EXTRACTED ENTRIES:

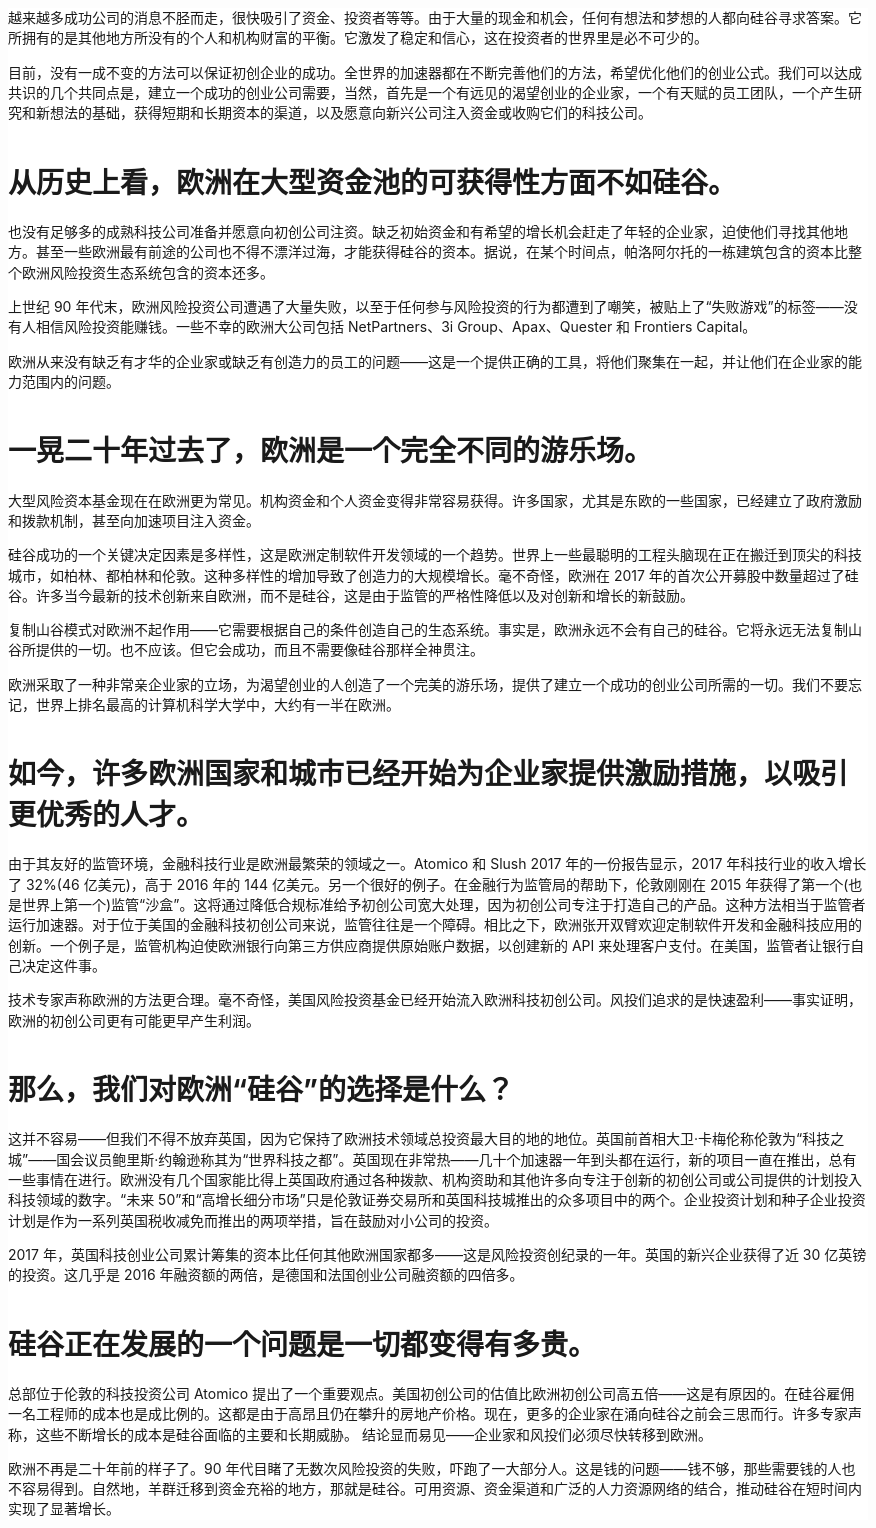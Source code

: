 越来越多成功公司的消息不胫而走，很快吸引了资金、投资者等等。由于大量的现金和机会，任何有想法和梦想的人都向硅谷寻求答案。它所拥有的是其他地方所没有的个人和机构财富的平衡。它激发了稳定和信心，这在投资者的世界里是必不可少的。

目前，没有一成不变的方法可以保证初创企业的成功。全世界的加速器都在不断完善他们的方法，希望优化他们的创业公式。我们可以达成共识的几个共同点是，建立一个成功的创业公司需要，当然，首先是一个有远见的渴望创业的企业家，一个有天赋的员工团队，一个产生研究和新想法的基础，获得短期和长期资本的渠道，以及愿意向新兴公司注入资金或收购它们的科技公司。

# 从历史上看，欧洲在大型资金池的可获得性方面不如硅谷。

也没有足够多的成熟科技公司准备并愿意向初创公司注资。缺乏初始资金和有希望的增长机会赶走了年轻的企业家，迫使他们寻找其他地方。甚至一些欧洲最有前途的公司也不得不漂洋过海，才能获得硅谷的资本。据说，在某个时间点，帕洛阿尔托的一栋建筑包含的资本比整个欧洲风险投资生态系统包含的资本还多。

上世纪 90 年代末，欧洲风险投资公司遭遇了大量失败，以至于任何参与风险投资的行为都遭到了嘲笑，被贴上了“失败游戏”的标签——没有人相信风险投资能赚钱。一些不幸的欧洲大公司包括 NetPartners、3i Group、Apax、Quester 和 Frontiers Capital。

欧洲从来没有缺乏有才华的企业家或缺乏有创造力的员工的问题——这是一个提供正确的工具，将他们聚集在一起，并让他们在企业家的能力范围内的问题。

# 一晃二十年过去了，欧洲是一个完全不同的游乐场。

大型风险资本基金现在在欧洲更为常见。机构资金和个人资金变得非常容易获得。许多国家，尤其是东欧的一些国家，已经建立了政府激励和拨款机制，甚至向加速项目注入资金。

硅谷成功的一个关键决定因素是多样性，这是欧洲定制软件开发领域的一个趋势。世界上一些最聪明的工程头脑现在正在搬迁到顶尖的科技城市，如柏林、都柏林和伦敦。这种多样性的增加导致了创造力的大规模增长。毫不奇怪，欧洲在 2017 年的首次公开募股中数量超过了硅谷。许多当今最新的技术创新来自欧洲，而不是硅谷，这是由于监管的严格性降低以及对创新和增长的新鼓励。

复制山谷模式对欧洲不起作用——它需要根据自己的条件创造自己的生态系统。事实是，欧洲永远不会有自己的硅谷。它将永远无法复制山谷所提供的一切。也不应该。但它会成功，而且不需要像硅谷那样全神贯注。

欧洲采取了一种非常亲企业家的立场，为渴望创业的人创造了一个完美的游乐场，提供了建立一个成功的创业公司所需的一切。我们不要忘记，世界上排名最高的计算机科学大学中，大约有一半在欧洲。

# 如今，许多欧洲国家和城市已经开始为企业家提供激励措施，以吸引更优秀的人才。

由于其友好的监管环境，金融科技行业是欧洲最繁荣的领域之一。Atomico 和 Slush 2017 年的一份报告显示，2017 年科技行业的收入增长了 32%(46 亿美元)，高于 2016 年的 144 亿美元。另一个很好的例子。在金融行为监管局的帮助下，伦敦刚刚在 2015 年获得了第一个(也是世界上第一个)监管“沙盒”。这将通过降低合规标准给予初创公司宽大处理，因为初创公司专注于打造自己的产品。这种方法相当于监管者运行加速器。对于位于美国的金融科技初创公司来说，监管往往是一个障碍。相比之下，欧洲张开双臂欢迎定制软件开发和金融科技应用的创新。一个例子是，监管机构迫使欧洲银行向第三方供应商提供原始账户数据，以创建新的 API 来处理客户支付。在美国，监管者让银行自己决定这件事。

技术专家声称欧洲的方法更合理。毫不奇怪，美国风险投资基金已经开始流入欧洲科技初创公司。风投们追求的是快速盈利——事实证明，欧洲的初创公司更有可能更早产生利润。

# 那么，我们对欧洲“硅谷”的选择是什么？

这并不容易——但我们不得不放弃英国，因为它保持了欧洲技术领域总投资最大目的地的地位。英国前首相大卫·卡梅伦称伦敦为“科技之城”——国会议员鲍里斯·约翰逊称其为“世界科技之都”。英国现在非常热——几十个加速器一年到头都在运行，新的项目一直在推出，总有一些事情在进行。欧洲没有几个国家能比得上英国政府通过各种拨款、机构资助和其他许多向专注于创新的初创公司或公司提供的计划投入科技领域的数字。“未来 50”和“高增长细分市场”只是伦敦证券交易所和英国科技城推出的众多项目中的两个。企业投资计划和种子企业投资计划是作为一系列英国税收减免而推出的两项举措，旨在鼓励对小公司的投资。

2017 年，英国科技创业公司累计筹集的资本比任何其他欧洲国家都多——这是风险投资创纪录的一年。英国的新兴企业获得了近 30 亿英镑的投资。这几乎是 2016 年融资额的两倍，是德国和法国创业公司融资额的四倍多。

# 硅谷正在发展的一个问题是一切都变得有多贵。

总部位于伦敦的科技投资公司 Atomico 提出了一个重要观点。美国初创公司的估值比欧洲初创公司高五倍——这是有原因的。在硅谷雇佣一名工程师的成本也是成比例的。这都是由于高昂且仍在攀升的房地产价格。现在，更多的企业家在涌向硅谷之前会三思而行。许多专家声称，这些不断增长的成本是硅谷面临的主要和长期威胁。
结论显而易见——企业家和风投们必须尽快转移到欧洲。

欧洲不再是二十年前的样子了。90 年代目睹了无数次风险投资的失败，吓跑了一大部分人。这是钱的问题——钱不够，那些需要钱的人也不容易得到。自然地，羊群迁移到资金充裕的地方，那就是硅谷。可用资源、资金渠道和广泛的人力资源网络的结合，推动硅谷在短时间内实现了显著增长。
---
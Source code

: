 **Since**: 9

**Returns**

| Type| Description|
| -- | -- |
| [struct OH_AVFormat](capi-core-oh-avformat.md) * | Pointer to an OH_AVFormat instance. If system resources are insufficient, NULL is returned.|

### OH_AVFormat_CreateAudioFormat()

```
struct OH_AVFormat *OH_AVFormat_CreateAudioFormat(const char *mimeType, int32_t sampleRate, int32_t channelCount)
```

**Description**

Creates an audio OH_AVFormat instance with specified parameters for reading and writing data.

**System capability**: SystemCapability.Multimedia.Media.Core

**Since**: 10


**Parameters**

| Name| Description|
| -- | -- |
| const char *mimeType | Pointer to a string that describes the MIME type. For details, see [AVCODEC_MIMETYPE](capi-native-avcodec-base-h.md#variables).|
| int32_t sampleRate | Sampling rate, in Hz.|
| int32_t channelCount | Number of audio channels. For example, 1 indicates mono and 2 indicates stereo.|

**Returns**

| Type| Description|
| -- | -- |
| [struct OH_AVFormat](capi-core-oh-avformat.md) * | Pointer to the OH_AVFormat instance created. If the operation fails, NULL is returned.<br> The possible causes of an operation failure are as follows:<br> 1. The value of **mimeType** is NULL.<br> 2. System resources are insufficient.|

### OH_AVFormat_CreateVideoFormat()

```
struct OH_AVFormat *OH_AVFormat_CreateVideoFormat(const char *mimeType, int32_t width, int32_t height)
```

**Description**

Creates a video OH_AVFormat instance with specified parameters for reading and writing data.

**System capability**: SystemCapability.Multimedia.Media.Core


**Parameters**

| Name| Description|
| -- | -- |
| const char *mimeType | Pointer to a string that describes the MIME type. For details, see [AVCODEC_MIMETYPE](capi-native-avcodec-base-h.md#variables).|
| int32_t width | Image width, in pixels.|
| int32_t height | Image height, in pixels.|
==
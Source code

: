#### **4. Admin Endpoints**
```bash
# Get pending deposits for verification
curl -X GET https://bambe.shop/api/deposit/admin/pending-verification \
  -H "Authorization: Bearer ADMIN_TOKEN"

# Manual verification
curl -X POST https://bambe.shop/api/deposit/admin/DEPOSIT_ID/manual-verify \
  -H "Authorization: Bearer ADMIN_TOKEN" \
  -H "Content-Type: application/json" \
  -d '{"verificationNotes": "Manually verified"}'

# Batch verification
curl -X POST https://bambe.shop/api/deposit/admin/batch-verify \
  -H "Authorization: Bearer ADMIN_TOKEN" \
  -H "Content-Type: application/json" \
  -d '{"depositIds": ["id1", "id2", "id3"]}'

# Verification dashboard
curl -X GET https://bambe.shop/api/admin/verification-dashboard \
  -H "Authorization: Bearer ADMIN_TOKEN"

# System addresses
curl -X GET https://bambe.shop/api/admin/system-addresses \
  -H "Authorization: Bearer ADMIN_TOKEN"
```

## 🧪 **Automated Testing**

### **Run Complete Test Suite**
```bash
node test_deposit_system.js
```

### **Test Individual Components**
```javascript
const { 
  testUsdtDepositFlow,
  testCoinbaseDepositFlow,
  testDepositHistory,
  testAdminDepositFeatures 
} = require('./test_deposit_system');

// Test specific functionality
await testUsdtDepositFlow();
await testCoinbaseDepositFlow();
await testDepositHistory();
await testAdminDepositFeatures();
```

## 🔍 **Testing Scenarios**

EXERCISE DIRECTIONS:
Out of the entries above, write out only the lines between the line holding "结论显而易见——企业家和风投们必须尽快转移到欧洲。" and the line holding "欧洲不再是二十年前的样子了。", inclusive, each exactly as given.

RESPONSE:
结论显而易见——企业家和风投们必须尽快转移到欧洲。

欧洲不再是二十年前的样子了。90 年代目睹了无数次风险投资的失败，吓跑了一大部分人。这是钱的问题——钱不够，那些需要钱的人也不容易得到。自然地，羊群迁移到资金充裕的地方，那就是硅谷。可用资源、资金渠道和广泛的人力资源网络的结合，推动硅谷在短时间内实现了显著增长。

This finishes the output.